Source texts of formatted documents
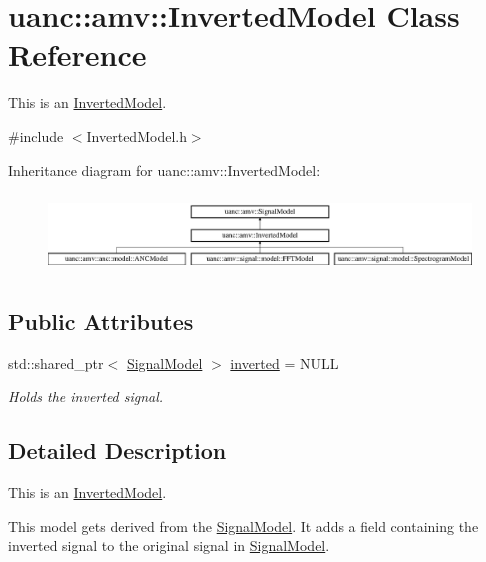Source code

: \hypertarget{classuanc_1_1amv_1_1_inverted_model}{}\section{uanc\+:\+:amv\+:\+:Inverted\+Model Class Reference}
\label{classuanc_1_1amv_1_1_inverted_model}


This is an \hyperlink{classuanc_1_1amv_1_1_inverted_model}{Inverted\+Model}.  




{\ttfamily \#include $<$Inverted\+Model.\+h$>$}

Inheritance diagram for uanc\+:\+:amv\+:\+:Inverted\+Model\+:\begin{figure}[H]
\begin{center}
\leavevmode
\includegraphics[height=2.089552cm]{classuanc_1_1amv_1_1_inverted_model}
\end{center}
\end{figure}
\subsection*{Public Attributes}
\begin{DoxyCompactItemize}
\item 
std\+::shared\+\_\+ptr$<$ \hyperlink{classuanc_1_1amv_1_1_signal_model}{Signal\+Model} $>$ \hyperlink{classuanc_1_1amv_1_1_inverted_model_a739f026c7b9bd28add6c8b04c4976844}{inverted} = N\+U\+LL
\begin{DoxyCompactList}\small\item\em Holds the inverted signal. \end{DoxyCompactList}\end{DoxyCompactItemize}


\subsection{Detailed Description}
This is an \hyperlink{classuanc_1_1amv_1_1_inverted_model}{Inverted\+Model}. 

This model gets derived from the \hyperlink{classuanc_1_1amv_1_1_signal_model}{Signal\+Model}. It adds a field containing the inverted signal to the original signal in \hyperlink{classuanc_1_1amv_1_1_signal_model}{Signal\+Model}.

What you will do: Please give the number of lines above that include the string "figure", with nothing added.

Response to this task: 2